Category Archives: Python

Letters of 1916: Visualising 16 Topics

At first I generated 16 topics (the reason is explained in a previous post) with Gensim and Mallet. When I visualised my data with Gephi I got an interesting result.

Mallet – 16 topics


Gensim – 16 topics


The Mallet output shows clearly a clustering of human assigned topics (colors) around computer generated topics (the black nodes, numbered Topic 0 – 15). At least letters assigned to four topics seem to cluster also together based on computer generated topics: Letters categorised as World War 1, Family life, Official documents and Love letters. See for instance, the clustering of letters assigned to the category of WW1 and Family life. It seems that the language of letters with these two categories are quite close:


The above mentioned categories cluster quite nicely. Another observation is that the green nodes for the categories Easter Rising and Irish question are all over the place and it is questionable if this is a useful category. The remaining categories are not used much at the moment, and they are not really visible. However, they could get more important when the data set grows.

The visualisation of the Gensim topics is not so clear at first glance, because there are many more edges. But a similar red, blue and yellow clustering can be observed. One issue with the Gensim algorithm was however that it responded much more to address information in the letters, and this influences the topic modelling process. This can be observed when looking at the generated topics, the clustering of the letters and the transcriptions of the individual letters. Address information is currently part of the transcription. The plan for the future it to encode the letters in TEI. When they are TEI encoded the stripping out of address information, salutation, etc. will be easier and much clearer topics can be generated.
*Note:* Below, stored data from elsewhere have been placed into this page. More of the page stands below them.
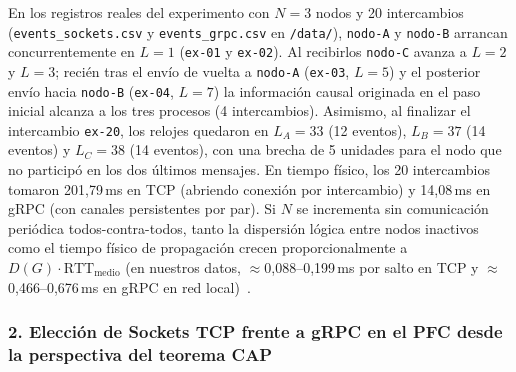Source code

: \documentclass[12pt,a4paper]{article}
\begin{document}
En los registros reales del experimento con $N = 3$ nodos y 20 intercambios (\texttt{events\_sockets.csv} y \texttt{events\_grpc.csv} en \texttt{/data/}), \texttt{nodo-A} y \texttt{nodo-B} arrancan concurrentemente en $L = 1$ (\texttt{ex-01} y \texttt{ex-02}). Al recibirlos \texttt{nodo-C} avanza a $L = 2$ y $L = 3$; recién tras el envío de vuelta a \texttt{nodo-A} (\texttt{ex-03}, $L = 5$) y el posterior envío hacia \texttt{nodo-B} (\texttt{ex-04}, $L = 7$) la información causal originada en el paso inicial alcanza a los tres procesos (4 intercambios). Asimismo, al finalizar el intercambio \texttt{ex-20}, los relojes quedaron en $L_A = 33$ (12 eventos), $L_B = 37$ (14 eventos) y $L_C = 38$ (14 eventos), con una brecha de 5 unidades para el nodo que no participó en los dos últimos mensajes. En tiempo físico, los 20 intercambios tomaron 201,79\,ms en TCP (abriendo conexión por intercambio) y 14,08\,ms en gRPC (con canales persistentes por par). Si $N$ se incrementa sin comunicación periódica todos-contra-todos, tanto la dispersión lógica entre nodos inactivos como el tiempo físico de propagación crecen proporcionalmente a $D(G) \cdot \mathrm{RTT}_{\mathrm{medio}}$ (en nuestros datos, $\approx$0,088--0,199\,ms por salto en TCP y $\approx$0,466--0,676\,ms en gRPC en red local)~\cite{castello2024inductive,mathur2022treeclock}.

\subsubsection{2. Elección de Sockets TCP frente a gRPC en el PFC desde la perspectiva del teorema CAP}
\end{document}
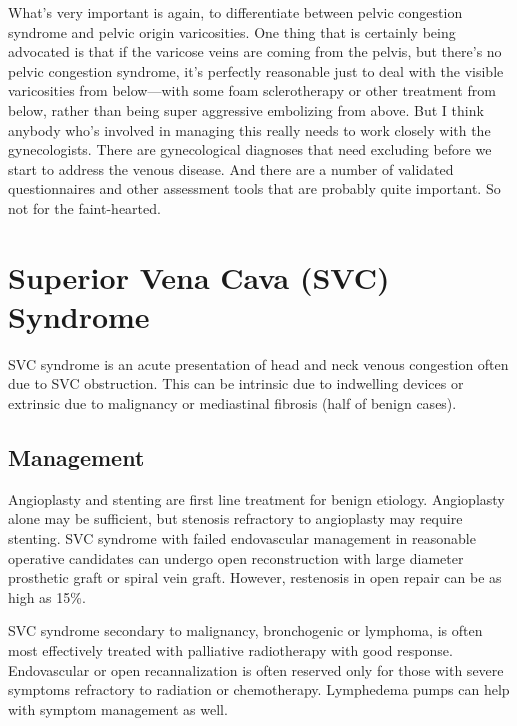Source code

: \documentclass[
]{book}
\begin{document}
What's very important is again, to differentiate between pelvic
congestion syndrome and pelvic origin varicosities. One thing that is
certainly being advocated is that if the varicose veins are coming from
the pelvis, but there's no pelvic congestion syndrome, it's perfectly
reasonable just to deal with the visible varicosities from below---with
some foam sclerotherapy or other treatment from below, rather than being
super aggressive embolizing from above. But I think anybody who's
involved in managing this really needs to work closely with the
gynecologists. There are gynecological diagnoses that need excluding
before we start to address the venous disease. And there are a number of
validated questionnaires and other assessment tools that are probably
quite important. So not for the faint-hearted.

\hypertarget{superior-vena-cava-svc-syndrome}{%
\section{Superior Vena Cava (SVC) Syndrome}\label{superior-vena-cava-svc-syndrome}}

SVC syndrome is an acute presentation of head and neck venous congestion
often due to SVC obstruction. This can be intrinsic due to indwelling
devices or extrinsic due to malignancy or mediastinal fibrosis (half of
benign cases).\citep{kalra2019, rice2006, parish1981}

\hypertarget{management-32}{%
\subsection{Management}\label{management-32}}

Angioplasty and stenting are first line treatment for benign
etiology.\citep{rizvi2008, sheikh2005} Angioplasty alone may be sufficient,
but stenosis refractory to angioplasty may require stenting. SVC
syndrome with failed endovascular management in reasonable operative
candidates can undergo open reconstruction with large diameter
prosthetic graft or spiral vein graft.\citep{doty1999} However, restenosis in
open repair can be as high as 15\%.\citep{kalra2018, sfyroeras2017}

SVC syndrome secondary to malignancy, bronchogenic or lymphoma, is often
most effectively treated with palliative radiotherapy with good
response.\citep{talapatra2016} Endovascular or open recannalization is often
reserved only for those with severe symptoms refractory to radiation or
chemotherapy.\citep{higdon2006} Lymphedema pumps can help with symptom
management as well.
\end{document}
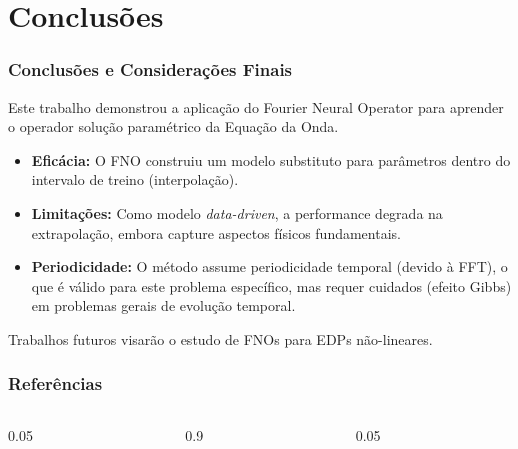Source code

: \documentclass[usenames,dvipsnames,brazil,aspectratio=169]{beamer}
\begin{document}
\section{Conclusões}

\begin{frame}[t]
    \frametitle{Conclusões e Considerações Finais}
    Este trabalho demonstrou a aplicação do Fourier Neural Operator para aprender o operador solução paramétrico da Equação da Onda.

    \vspace{0.5cm}
    \begin{itemize}
        \item \textbf{Eficácia:} O FNO construiu um modelo substituto para parâmetros dentro do intervalo de treino (interpolação).
        \item \textbf{Limitações:} Como modelo \textit{data-driven}, a performance degrada na extrapolação, embora capture aspectos físicos fundamentais.
        \item \textbf{Periodicidade:} O método assume periodicidade temporal (devido à FFT), o que é válido para este problema específico, mas requer cuidados (efeito Gibbs) em problemas gerais de evolução temporal.
    \end{itemize}

    \vspace{0.5cm}
    Trabalhos futuros visarão o estudo de FNOs para EDPs não-lineares.
\end{frame}

\begin{frame}[allowframebreaks]
    \frametitle{Referências}
    \begin{columns}[T]
        \begin{column}{0.05\textwidth}\end{column} 
        \begin{column}{0.9\textwidth}
            \footnotesize
            \printbibliography[heading=none]
        \end{column}
        \begin{column}{0.05\textwidth}\end{column} 
    \end{columns}
\end{frame}
\end{document}
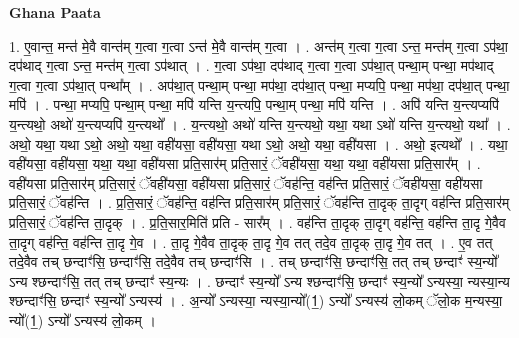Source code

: \documentclass[17pt]{extarticle}
\begin{document}
\textbf{Ghana Paata } \newline

1. ए॒वान्त॒ मन्त॑ मे॒वै वान्त॑म् ग॒त्वा ग॒त्वा ऽन्त॑ मे॒वै वान्त॑म् ग॒त्वा । . अन्त॑म् ग॒त्वा ग॒त्वा ऽन्त॒ मन्त॑म् ग॒त्वा ऽप॑था॒ दप॑थाद् ग॒त्वा ऽन्त॒ मन्त॑म् ग॒त्वा ऽप॑थात् । . ग॒त्वा ऽप॑था॒ दप॑थाद् ग॒त्वा ग॒त्वा ऽप॑था॒त् पन्था॒म् पन्था॒ मप॑थाद् ग॒त्वा ग॒त्वा ऽप॑था॒त् पन्था᳚म् । . अप॑था॒त् पन्था॒म् पन्था॒ मप॑था॒ दप॑था॒त् पन्था॒ मप्यपि॒ पन्था॒ मप॑था॒ दप॑था॒त् पन्था॒ मपि॑ । . पन्था॒ मप्यपि॒ पन्था॒म् पन्था॒ मपि॑ यन्ति य॒न्त्यपि॒ पन्था॒म् पन्था॒ मपि॑ यन्ति । . अपि॑ यन्ति य॒न्त्यप्यपि॑ य॒न्त्यथो॒ अथो॑ य॒न्त्यप्यपि॑ य॒न्त्यथो᳚ । . य॒न्त्यथो॒ अथो॑ यन्ति य॒न्त्यथो॒ यथा॒ यथा ऽथो॑ यन्ति य॒न्त्यथो॒ यथा᳚ । . अथो॒ यथा॒ यथा ऽथो॒ अथो॒ यथा॒ वही॑यसा॒ वही॑यसा॒ यथा ऽथो॒ अथो॒ यथा॒ वही॑यसा । . अथो॒ इत्यथो᳚ । . यथा॒ वही॑यसा॒ वही॑यसा॒ यथा॒ यथा॒ वही॑यसा प्रति॒सार॑म् प्रति॒सारं॒ ॅवही॑यसा॒ यथा॒ यथा॒ वही॑यसा प्रति॒सार᳚म् । . वही॑यसा प्रति॒सार॑म् प्रति॒सारं॒ ॅवही॑यसा॒ वही॑यसा प्रति॒सारं॒ ॅवह॑न्ति॒ वह॑न्ति प्रति॒सारं॒ ॅवही॑यसा॒ वही॑यसा प्रति॒सारं॒ ॅवह॑न्ति । . प्र॒ति॒सारं॒ ॅवह॑न्ति॒ वह॑न्ति प्रति॒सार॑म् प्रति॒सारं॒ ॅवह॑न्ति ता॒दृक् ता॒दृग् वह॑न्ति प्रति॒सार॑म् प्रति॒सारं॒ ॅवह॑न्ति ता॒दृक् । . प्र॒ति॒सार॒मिति॑ प्रति - सार᳚म् । . वह॑न्ति ता॒दृक् ता॒दृग् वह॑न्ति॒ वह॑न्ति ता॒दृ गे॒वैव ता॒दृग् वह॑न्ति॒ वह॑न्ति ता॒दृ गे॒व । . ता॒दृ गे॒वैव ता॒दृक् ता॒दृ गे॒व तत् तदे॒व ता॒दृक् ता॒दृ गे॒व तत् । . ए॒व तत् तदे॒वैव तच् छन्दाꣳ॑सि॒ छन्दाꣳ॑सि॒ तदे॒वैव तच् छन्दाꣳ॑सि । . तच् छन्दाꣳ॑सि॒ छन्दाꣳ॑सि॒ तत् तच् छन्दाꣳ॑ स्य॒न्यो᳚ ऽन्य श्छन्दाꣳ॑सि॒ तत् तच् छन्दाꣳ॑ स्य॒न्यः । . छन्दाꣳ॑ स्य॒न्यो᳚ ऽन्य श्छन्दाꣳ॑सि॒ छन्दाꣳ॑ स्य॒न्यो᳚ ऽन्यस्या॒ न्यस्या॒न्य श्छन्दाꣳ॑सि॒ छन्दाꣳ॑ स्य॒न्यो᳚ ऽन्यस्य॑ । . अ॒न्यो᳚ ऽन्यस्या॒ न्यस्या॒न्यो᳚(1॒) ऽन्यो᳚ ऽन्यस्य॑ लो॒कम् ॅलो॒क म॒न्यस्या॒ न्यो᳚(1॒) ऽन्यो᳚ ऽन्यस्य॑ लो॒कम् । \newline
\end{document}
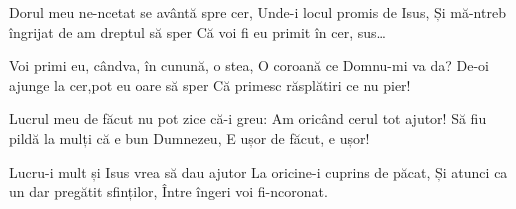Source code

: 
\beginverse
Dorul meu ne-ncetat se avântă spre cer,
Unde-i locul promis de Isus,
Și mă-ntreb îngrijat de am dreptul să sper
Că voi fi eu primit în cer, sus…
\endverse

\beginchorus
Voi primi eu, cândva, în cunună, o stea,
O coroană ce Domnu-mi va da?
De-oi ajunge la cer,pot eu oare să sper
Că primesc răsplătiri ce nu pier!
\endchorus

\beginverse
Lucrul meu de făcut nu pot zice că-i greu:
Am oricând cerul tot ajutor!
Să fiu pildă la mulți că e bun Dumnezeu,
E ușor de făcut, e ușor!
\endverse

\beginverse
Lucru-i mult și Isus vrea să dau ajutor
La oricine-i cuprins de păcat,
Și atunci ca un dar pregătit sfinților,
Între îngeri voi fi-ncoronat.
\endverse

\endsong

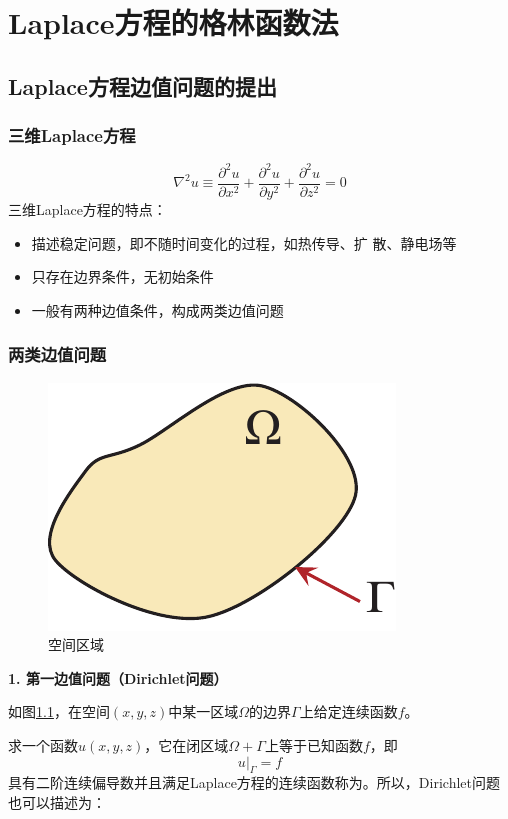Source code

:\chapter{Laplace方程的格林函数法}
\thispagestyle{empty}
\section{Laplace方程边值问题的提出}
\subsection{三维Laplace方程}
\begin{equation}
	\nabla^2 u \equiv \dfrac{\partial^2 u}{\partial x^2} + \dfrac{\partial^2 u}{\partial y^2} + \dfrac{\partial^2 u}{\partial z^2} = 0
\end{equation}
三维Laplace方程的特点：
\begin{itemize}
	\item 描述稳定问题，即不随时间变化的过程，如热传导、扩
散、静电场等
	\item 只存在边界条件，无初始条件
	\item 一般有两种边值条件，构成两类边值问题
\end{itemize}
\vspace*{0.5em}

\subsection{两类边值问题}
\vspace*{-2em}
\begin{figure}[!htb]
	\centering
	\includegraphics[width=0.2\linewidth]{pic/格林无点.pdf}
	\vspace*{-0.5em}
	\caption{空间区域}
	\label{格林1}
\end{figure}

\noindent \textbf{1. 第一边值问题（Dirichlet问题）}

如图\ref{格林1}，在空间$(x,y,z)$中某一区域$\Omega$的边界$\Gamma$上给定连续函数$f$。

求一个函数$u(x,y,z)$，它在闭区域$\Omega+\Gamma$上等于已知函数$f$，即
\begin{equation}
	u\big|_{\Gamma} = f
\end{equation}
具有二阶连续偏导数并且满足Laplace方程的连续函数称为。所以，Dirichlet问题也可以描述为：

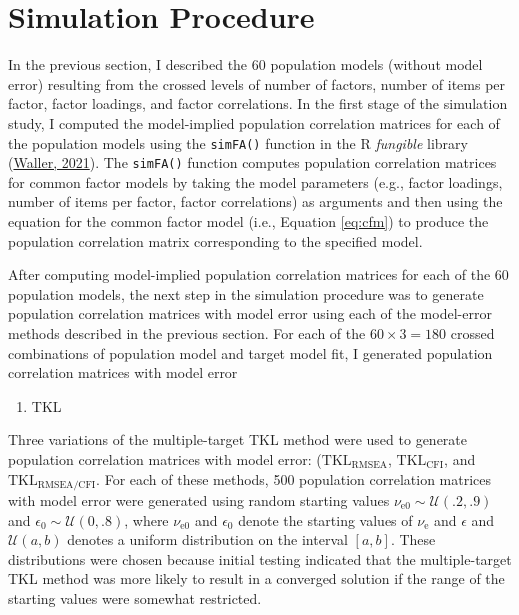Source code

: \documentclass[11pt]{umnthesis}
\begin{document}
\hypertarget{simulation-procedure}{%
\section{Simulation Procedure}\label{simulation-procedure}}

In the previous section, I described the 60 population models (without model error) resulting from the crossed levels of number of factors, number of items per factor, factor loadings, and factor correlations. In the first stage of the simulation study, I computed the model-implied population correlation matrices for each of the population models using the \texttt{simFA()} function in the R \emph{fungible} library (\protect\hyperlink{ref-waller2021}{Waller, 2021}). The \texttt{simFA()} function computes population correlation matrices for common factor models by taking the model parameters (e.g., factor loadings, number of items per factor, factor correlations) as arguments and then using the equation for the common factor model (i.e., Equation \eqref{eq:cfm}) to produce the population correlation matrix corresponding to the specified model.

After computing model-implied population correlation matrices for each of the 60 population models, the next step in the simulation procedure was to generate population correlation matrices with model error using each of the model-error methods described in the previous section. For each of the \(60 \times 3 = 180\) crossed combinations of population model and target model fit, I generated population correlation matrices with model error

\begin{enumerate}
\def\labelenumi{\arabic{enumi}.}
\tightlist
\item
  TKL
\end{enumerate}

Three variations of the multiple-target TKL method were used to generate population correlation matrices with model error: (\(\textrm{TKL}_\textrm{RMSEA}\), \(\textrm{TKL}_\textrm{CFI}\), and \(\textrm{TKL}_\textrm{RMSEA/CFI}\). For each of these methods, 500 population correlation matrices with model error were generated using random starting values \(\nu_{\textrm{e}0} \sim \mathcal{U}(.2, .9)\) and \(\epsilon_0 \sim \mathcal{U}(0, .8)\), where \(\nu_{\textrm{e}0}\) and \(\epsilon_0\) denote the starting values of \(\nu_{\textrm{e}}\) and \(\epsilon\) and \(\mathcal{U}(a, b)\) denotes a uniform distribution on the interval \([a, b]\). These distributions were chosen because initial testing indicated that the multiple-target TKL method was more likely to result in a converged solution if the range of the starting values were somewhat restricted.
\end{document}
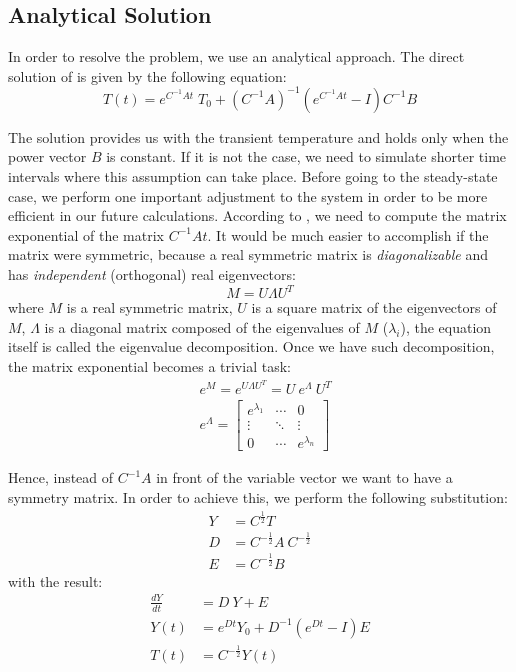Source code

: \subsection{Analytical Solution}
In order to resolve the problem, we use an analytical approach. The direct solution of  is given by the following equation:
\begin{equation} \label{eq:solution}
  T(t) = e^{C^{-1}A t} \; T_0 + (C^{-1} A)^{-1}(e^{C^{-1}A t} - I)C^{-1} B
\end{equation}

The solution provides us with the transient temperature and holds only when the power vector $B$ is constant. If it is not the case, we need to simulate shorter time intervals where this assumption can take place. Before going to the steady-state case, we perform one important adjustment to the system in order to be more efficient in our future calculations. According to , we need to compute the matrix exponential of the matrix $C^{-1} A t$. It would be much easier to accomplish if the matrix were symmetric, because a real symmetric matrix is \emph{diagonalizable} and has \emph{independent} (orthogonal) real eigenvectors:
\begin{equation} \label{eq:eigenvalue-decomposition}
  M = U \Lambda U^T
\end{equation}
where $M$ is a real symmetric matrix, $U$ is a square matrix of the eigenvectors of $M$, $\Lambda$ is a diagonal matrix composed of the eigenvalues of $M$ ($\lambda_i$), the equation itself is called the eigenvalue decomposition. Once we have such decomposition, the matrix exponential becomes a trivial task:
\begin{align}
  & e^M = e^{U \Lambda U^T} = U \: e^{\Lambda} \: U^T \nonumber \\
  & e^{\Lambda} = \left[
      \begin{array}{ccc}
        e^{\lambda_1} & \cdots & 0 \\
        \vdots & \ddots & \vdots \\
        0 & \cdots & e^{\lambda_{n}}
      \end{array}
    \right] \nonumber
\end{align}

Hence, instead of $C^{-1} A$ in front of the variable vector we want to have a symmetry matrix. In order to achieve this, we perform the following substitution:
\begin{align*}
  Y & = C^{\frac{1}{2}} T \\
  D & = C^{-\frac{1}{2}} A \: C^{-\frac{1}{2}} \\
  E & = C^{-\frac{1}{2}} B
\end{align*}
with the result:
\begin{align}
  \frac{dY}{dt} & = D \: Y + E \nonumber \\
  Y(t) & = e^{D t} Y_0 + D^{-1} (e^{D t} - I) E \label{eq:modified-solution} \\
  T(t) & = C^{-\frac{1}{2}} Y(t) \label{eq:finalization}
\end{align}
Topics of the 1916 Letters

I recently generated topics of the 1916 Letters project data using two different topic modelling software: Mallet, a topic modelling program written in Java, and on I wrote a script based on the Python topic modelling library Gensim. Mallet uses an implementation of LDA, while Gensim uses its own implementation of LDA, but allows also the transformation to other models and has wrapper for other implementations. For instance, there is also a Mallet wrapper (since version 0.9.0), but I could not get it to work. Anyway, the point is that the standard Gensim implementation of LDA is different from Mallet and when I ran Gensim and Mallet on the 1916 Letters data I got different results. On first sight the computer generated topics did not make much sense to me, but when I clustered the letters according to their relationships to the topics I found that similar letters would cluster together. So that showed both Gensim and Mallet worked.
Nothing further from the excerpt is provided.